*DATASET EXCERPTS:*
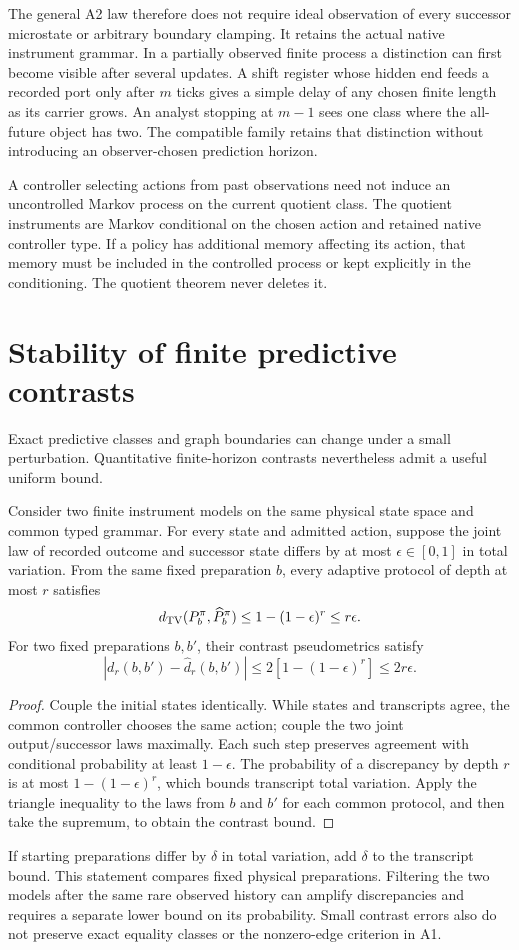 The general A2 law therefore does not require ideal observation of every successor microstate or arbitrary boundary clamping. It retains the actual native instrument grammar. In a partially observed finite process a distinction can first become visible after several updates. A shift register whose hidden end feeds a recorded port only after $m$ ticks gives a simple delay of any chosen finite length as its carrier grows. An analyst stopping at $m-1$ sees one class where the all-future object has two. The compatible family retains that distinction without introducing an observer-chosen prediction horizon.

A controller selecting actions from past observations need not induce an uncontrolled Markov process on the current quotient class. The quotient instruments are Markov conditional on the chosen action and retained native controller type. If a policy has additional memory affecting its action, that memory must be included in the controlled process or kept explicitly in the conditioning. The quotient theorem never deletes it.

\section{Stability of finite predictive contrasts}\label{sec:predictive-stability}
Exact predictive classes and graph boundaries can change under a small perturbation. Quantitative finite-horizon contrasts nevertheless admit a useful uniform bound.
\begin{proposition}\label{prop:predictive-stability}
Consider two finite instrument models on the same physical state space and common typed grammar. For every state and admitted action, suppose the joint law of recorded outcome and successor state differs by at most $\epsilon\in[0,1]$ in total variation. From the same fixed preparation $b$, every adaptive protocol of depth at most $r$ satisfies
\[
\TV(P_b^\pi,\widehat P_b^\pi)\le 1-(1-\epsilon)^r\le r\epsilon.
\]
For two fixed preparations $b,b'$, their contrast pseudometrics satisfy
\[
|d_r(b,b')-\widehat d_r(b,b')|
\le 2[1-(1-\epsilon)^r]\le 2r\epsilon.
\]
\end{proposition}
\begin{proof}
Couple the initial states identically. While states and transcripts agree, the common controller chooses the same action; couple the two joint output/successor laws maximally. Each such step preserves agreement with conditional probability at least $1-\epsilon$. The probability of a discrepancy by depth $r$ is at most $1-(1-\epsilon)^r$, which bounds transcript total variation. Apply the triangle inequality to the laws from $b$ and $b'$ for each common protocol, and then take the supremum, to obtain the contrast bound.
\end{proof}
If starting preparations differ by $\delta$ in total variation, add $\delta$ to the transcript bound. This statement compares fixed physical preparations. Filtering the two models after the same rare observed history can amplify discrepancies and requires a separate lower bound on its probability. Small contrast errors also do not preserve exact equality classes or the nonzero-edge criterion in A1.



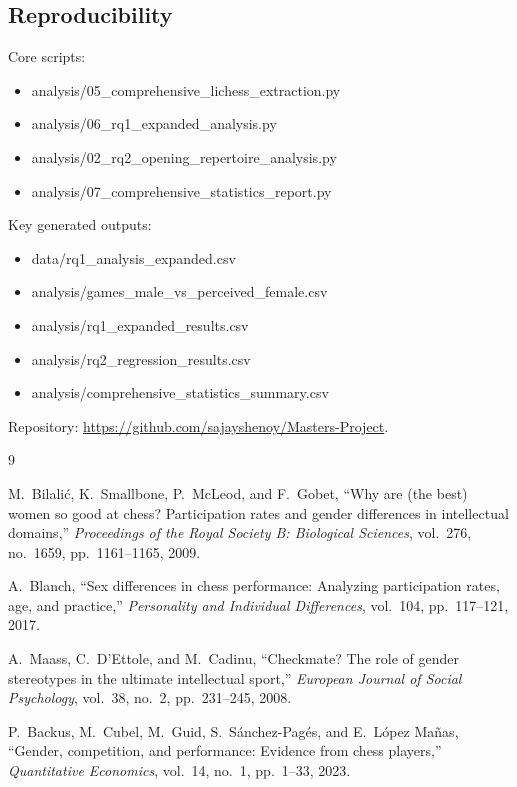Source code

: \documentclass[11pt,a4paper]{article}
\begin{document}
\subsection*{Reproducibility}
{\footnotesize
Core scripts:
\begin{itemize}\setlength\itemsep{0pt}\ttfamily
  \item analysis/05\_comprehensive\_lichess\_extraction.py
  \item analysis/06\_rq1\_expanded\_analysis.py
  \item analysis/02\_rq2\_opening\_repertoire\_analysis.py
  \item analysis/07\_comprehensive\_statistics\_report.py
\end{itemize}
Key generated outputs:
\begin{itemize}\setlength\itemsep{0pt}\ttfamily
  \item data/rq1\_analysis\_expanded.csv
  \item analysis/games\_male\_vs\_perceived\_female.csv
  \item analysis/rq1\_expanded\_results.csv
  \item analysis/rq2\_regression\_results.csv
  \item analysis/comprehensive\_statistics\_summary.csv
\end{itemize}}
Repository: \url{https://github.com/sajayshenoy/Masters-Project}.

\begin{thebibliography}{9}

M.~Bilali\'c, K.~Smallbone, P.~McLeod, and F.~Gobet,
``Why are (the best) women so good at chess? Participation rates and gender differences in
intellectual domains,'' \emph{Proceedings of the Royal Society B: Biological Sciences},
vol.~276, no.~1659, pp.~1161--1165, 2009.

A.~Blanch,
``Sex differences in chess performance: Analyzing participation rates, age, and practice,''
\emph{Personality and Individual Differences}, vol.~104, pp.~117--121, 2017.

A.~Maass, C.~D'Ettole, and M.~Cadinu,
``Checkmate? The role of gender stereotypes in the ultimate intellectual sport,''
\emph{European Journal of Social Psychology}, vol.~38, no.~2, pp.~231--245, 2008.

P.~Backus, M.~Cubel, M.~Guid, S.~S\'anchez-Pag\'es, and E.~L\'opez Ma\~nas,
``Gender, competition, and performance: Evidence from chess players,''
\emph{Quantitative Economics}, vol.~14, no.~1, pp.~1--33, 2023.

\end{thebibliography}
\end{document}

*WORK INSTRUCTIONS:* Please retype the whole listing above exactly, without any of its images.

*EXPECTED OUTPUT:*
 The general A2 law therefore does not require ideal observation of every successor microstate or arbitrary boundary clamping. It retains the actual native instrument grammar. In a partially observed finite process a distinction can first become visible after several updates. A shift register whose hidden end feeds a recorded port only after $m$ ticks gives a simple delay of any chosen finite length as its carrier grows. An analyst stopping at $m-1$ sees one class where the all-future object has two. The compatible family retains that distinction without introducing an observer-chosen prediction horizon.

A controller selecting actions from past observations need not induce an uncontrolled Markov process on the current quotient class. The quotient instruments are Markov conditional on the chosen action and retained native controller type. If a policy has additional memory affecting its action, that memory must be included in the controlled process or kept explicitly in the conditioning. The quotient theorem never deletes it.

\section{Stability of finite predictive contrasts}\label{sec:predictive-stability}
Exact predictive classes and graph boundaries can change under a small perturbation. Quantitative finite-horizon contrasts nevertheless admit a useful uniform bound.
\begin{proposition}\label{prop:predictive-stability}
Consider two finite instrument models on the same physical state space and common typed grammar. For every state and admitted action, suppose the joint law of recorded outcome and successor state differs by at most $\epsilon\in[0,1]$ in total variation. From the same fixed preparation $b$, every adaptive protocol of depth at most $r$ satisfies
\[
\TV(P_b^\pi,\widehat P_b^\pi)\le 1-(1-\epsilon)^r\le r\epsilon.
\]
For two fixed preparations $b,b'$, their contrast pseudometrics satisfy
\[
|d_r(b,b')-\widehat d_r(b,b')|
\le 2[1-(1-\epsilon)^r]\le 2r\epsilon.
\]
\end{proposition}
\begin{proof}
Couple the initial states identically. While states and transcripts agree, the common controller chooses the same action; couple the two joint output/successor laws maximally. Each such step preserves agreement with conditional probability at least $1-\epsilon$. The probability of a discrepancy by depth $r$ is at most $1-(1-\epsilon)^r$, which bounds transcript total variation. Apply the triangle inequality to the laws from $b$ and $b'$ for each common protocol, and then take the supremum, to obtain the contrast bound.
\end{proof}
If starting preparations differ by $\delta$ in total variation, add $\delta$ to the transcript bound. This statement compares fixed physical preparations. Filtering the two models after the same rare observed history can amplify discrepancies and requires a separate lower bound on its probability. Small contrast errors also do not preserve exact equality classes or the nonzero-edge criterion in A1.



Source code

: \documentclass[11pt,a4paper]{article}
\begin{document}
\subsection*{Reproducibility}
{\footnotesize
Core scripts:
\begin{itemize}\setlength\itemsep{0pt}\ttfamily
  \item analysis/05\_comprehensive\_lichess\_extraction.py
  \item analysis/06\_rq1\_expanded\_analysis.py
  \item analysis/02\_rq2\_opening\_repertoire\_analysis.py
  \item analysis/07\_comprehensive\_statistics\_report.py
\end{itemize}
Key generated outputs:
\begin{itemize}\setlength\itemsep{0pt}\ttfamily
  \item data/rq1\_analysis\_expanded.csv
  \item analysis/games\_male\_vs\_perceived\_female.csv
  \item analysis/rq1\_expanded\_results.csv
  \item analysis/rq2\_regression\_results.csv
  \item analysis/comprehensive\_statistics\_summary.csv
\end{itemize}}
Repository: \url{https://github.com/sajayshenoy/Masters-Project}.

\begin{thebibliography}{9}

M.~Bilali\'c, K.~Smallbone, P.~McLeod, and F.~Gobet,
``Why are (the best) women so good at chess? Participation rates and gender differences in
intellectual domains,'' \emph{Proceedings of the Royal Society B: Biological Sciences},
vol.~276, no.~1659, pp.~1161--1165, 2009.

A.~Blanch,
``Sex differences in chess performance: Analyzing participation rates, age, and practice,''
\emph{Personality and Individual Differences}, vol.~104, pp.~117--121, 2017.

A.~Maass, C.~D'Ettole, and M.~Cadinu,
``Checkmate? The role of gender stereotypes in the ultimate intellectual sport,''
\emph{European Journal of Social Psychology}, vol.~38, no.~2, pp.~231--245, 2008.

P.~Backus, M.~Cubel, M.~Guid, S.~S\'anchez-Pag\'es, and E.~L\'opez Ma\~nas,
``Gender, competition, and performance: Evidence from chess players,''
\emph{Quantitative Economics}, vol.~14, no.~1, pp.~1--33, 2023.

\end{thebibliography}
\end{document}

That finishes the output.